START Data
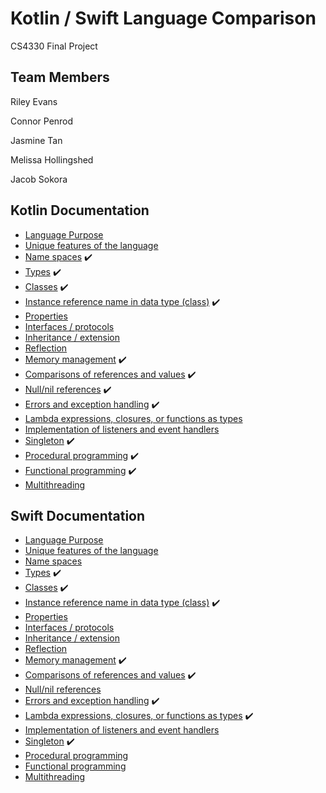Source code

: # Kotlin / Swift Language Comparison
CS4330 Final Project

## Team Members
Riley Evans

Connor Penrod

Jasmine Tan

Melissa Hollingshed

Jacob Sokora

## Kotlin Documentation
* [Language Purpose](Kotlin-Documentation/LanguagePurpose.md)
* [Unique features of the language](Kotlin-Documentation/UniqueFeatures.md)
* [Name spaces](Kotlin-Documentation/NameSpaces.md) :heavy_check_mark:
* [Types](Kotlin-Documentation/Types.md) :heavy_check_mark:
* [Classes](Kotlin-Documentation/Classes.md) :heavy_check_mark:
* [Instance reference name in data type (class)](Kotlin-Documentation/InstanceReferenceNameInDataType.md) :heavy_check_mark:
* [Properties](Kotlin-Documentation/Properties.md)
* [Interfaces / protocols](Kotlin-Documentation/InterfacesProtocols.md)
* [Inheritance / extension](Kotlin-Documentation/InheritanceExtension.md)
* [Reflection](Kotlin-Documentation/Reflection.md)
* [Memory management](Kotlin-Documentation/MemoryManagement.md) :heavy_check_mark:
* [Comparisons of references and values](Kotlin-Documentation/ComparisonsOfReferencesAndValues.md) :heavy_check_mark:
* [Null/nil references](Kotlin-Documentation/NullReferences.md) :heavy_check_mark:
* [Errors and exception handling](Kotlin-Documentation/ErrorsExceptionHandling.md) :heavy_check_mark:
* [Lambda expressions, closures, or functions as types](Kotlin-Documentation/LambdaExpressionsClosuresFunctionsAsTypes.md)
* [Implementation of listeners and event handlers](Kotlin-Documentation/ListenersAndEventHandlers.md)
* [Singleton](Kotlin-Documentation/Singleton.md) :heavy_check_mark:
* [Procedural programming](Kotlin-Documentation/ProceduralProgramming.md) :heavy_check_mark:
* [Functional programming](Kotlin-Documentation/FunctionalProgramming.md) :heavy_check_mark:
* [Multithreading](Kotlin-Documentation/Multithreading.md)

## Swift Documentation
* [Language Purpose](Swift-Documentation/LanguagePurpose.md)<br/>
* [Unique features of the language](Swift-Documentation/UniqueFeatures.md)
* [Name spaces](Swift-Documentation/NameSpaces.md)
* [Types](Swift-Documentation/Types.md) :heavy_check_mark:
* [Classes](Swift-Documentation/Classes.md) :heavy_check_mark:
* [Instance reference name in data type (class)](Swift-Documentation/InstanceReferenceNameInDataType.md) :heavy_check_mark:
* [Properties](Swift-Documentation/Properties.md)
* [Interfaces / protocols](Swift-Documentation/InterfacesProtocols.md)
* [Inheritance / extension](Swift-Documentation/InheritanceExtension.md)
* [Reflection](Swift-Documentation/Reflection.md)
* [Memory management](Swift-Documentation/MemoryManagement.md) :heavy_check_mark:
* [Comparisons of references and values](Swift-Documentation/ComparisonsOfReferencesAndValues.md) :heavy_check_mark:
* [Null/nil references](Swift-Documentation/NullReferences.md)
* [Errors and exception handling](Swift-Documentation/ErrorsExceptionHandling.md) :heavy_check_mark:
* [Lambda expressions, closures, or functions as types](Swift-Documentation/LambdaExpressionsClosuresFunctionsAsTypes.md) :heavy_check_mark:
* [Implementation of listeners and event handlers](Swift-Documentation/ListenersAndEventHandlers.md)
* [Singleton](Swift-Documentation/Singleton.md) :heavy_check_mark:
* [Procedural programming](Swift-Documentation/ProceduralProgramming.md)
* [Functional programming](Swift-Documentation/FunctionalProgramming.md)
* [Multithreading](Swift-Documentation/Multithreading.md)
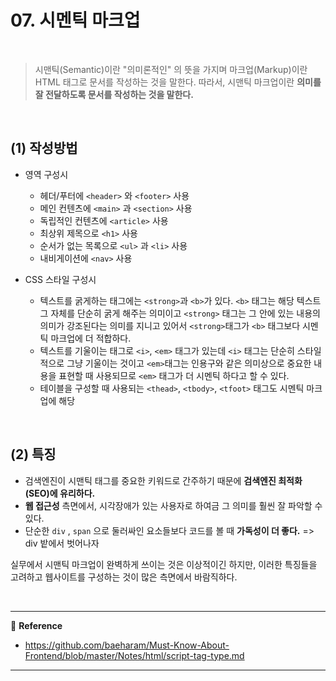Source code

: # 07. 시멘틱 마크업

<br>

> 시맨틱(Semantic)이란 "의미론적인" 의 뜻을 가지며 마크업(Markup)이란 HTML 태그로 문서를 작성하는 것을 말한다. 따라서, 시맨틱 마크업이란 **의미를 잘 전달하도록 문서를 작성하는 것을 말한다.**

<br>

## (1) 작성방법

- 영역 구성시
  - 헤더/푸터에 `<header>` 와 `<footer>` 사용
  - 메인 컨텐츠에 `<main>` 과 `<section>` 사용
  - 독립적인 컨텐츠에 `<article>` 사용
  - 최상위 제목으로 `<h1>` 사용
  - 순서가 없는 목록으로 `<ul>` 과 `<li>` 사용
  - 내비게이션에 `<nav>` 사용

- CSS 스타일 구성시
  - 텍스트를 굵게하는 태그에는 `<strong>`과 `<b>`가 있다. `<b>` 태그는 해당 텍스트 그 자체를 단순히 굵게 해주는 의미이고 `<strong>` 태그는 그 안에 있는 내용의 의미가 강조된다는 의미를 지니고 있어서 `<strong>`태그가 `<b>` 태그보다 시멘틱 마크업에 더 적합하다.
  - 텍스트를 기울이는 태그로 `<i>`, `<em>` 태그가 있는데 `<i>` 태그는 단순히 스타일적으로 그냥 기울이는 것이고 `<em>`태그는 인용구와 같은 의미상으로 중요한 내용을 표현할 때 사용되므로 `<em>` 태그가 더 시멘틱 하다고 할 수 있다.
  - 테이블을 구성할 때 사용되는 `<thead>`, `<tbody>`, `<tfoot>` 태그도 시멘틱 마크업에 해당

<br>

## (2) 특징

- 검색엔진이 시맨틱 태그를 중요한 키워드로 간주하기 때문에 **검색엔진 최적화(SEO)에 유리하다.**
- **웹 접근성** 측면에서, 시각장애가 있는 사용자로 하여금 그 의미를 훨씬 잘 파악할 수 있다.
- 단순한 `div` , `span` 으로 둘러싸인 요소들보다 코드를 볼 때 **가독성이 더 좋다.** => div 밭에서 벗어나자

실무에서 시맨틱 마크업이 완벽하게 쓰이는 것은 이상적이긴 하지만, 이러한 특징들을 고려하고 웹사이트를 구성하는 것이 많은 측면에서 바람직하다.

<br>

---

:page_facing_up: <b>Reference</b>

- https://github.com/baeharam/Must-Know-About-Frontend/blob/master/Notes/html/script-tag-type.md

---

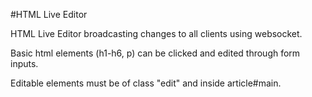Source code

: #HTML Live Editor

HTML Live Editor broadcasting changes to all clients using websocket.

Basic html elements (h1-h6, p) can be clicked and edited through form inputs.

Editable elements must be of class "edit" and inside article#main.
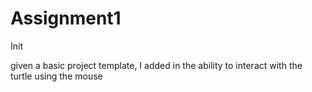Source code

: # Assignment1
Init

given a basic project template, I added in the ability to interact with the turtle using the mouse
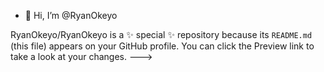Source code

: - 👋 Hi, I’m @RyanOkeyo

RyanOkeyo/RyanOkeyo is a ✨ special ✨ repository because its `README.md` (this file) appears on your GitHub profile.
You can click the Preview link to take a look at your changes.
--->
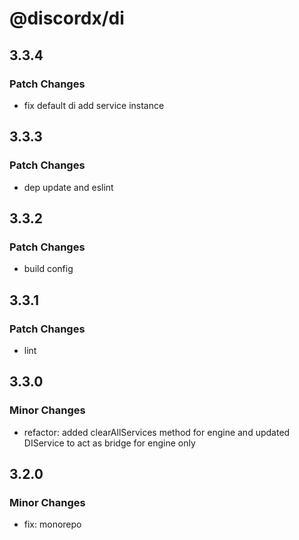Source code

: # @discordx/di

## 3.3.4

### Patch Changes

- fix default di add service instance

## 3.3.3

### Patch Changes

- dep update and eslint

## 3.3.2

### Patch Changes

- build config

## 3.3.1

### Patch Changes

- lint

## 3.3.0

### Minor Changes

- refactor: added clearAllServices method for engine and updated DIService to act as bridge for engine only

## 3.2.0

### Minor Changes

- fix: monorepo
END Data
◆ Exercise ◆
Go through the data above and copy each line that holds the word "programming".

◆ Exercise output ◆
* [Procedural programming](Kotlin-Documentation/ProceduralProgramming.md) :heavy_check_mark:
* [Functional programming](Kotlin-Documentation/FunctionalProgramming.md) :heavy_check_mark:
* [Procedural programming](Swift-Documentation/ProceduralProgramming.md)
* [Functional programming](Swift-Documentation/FunctionalProgramming.md)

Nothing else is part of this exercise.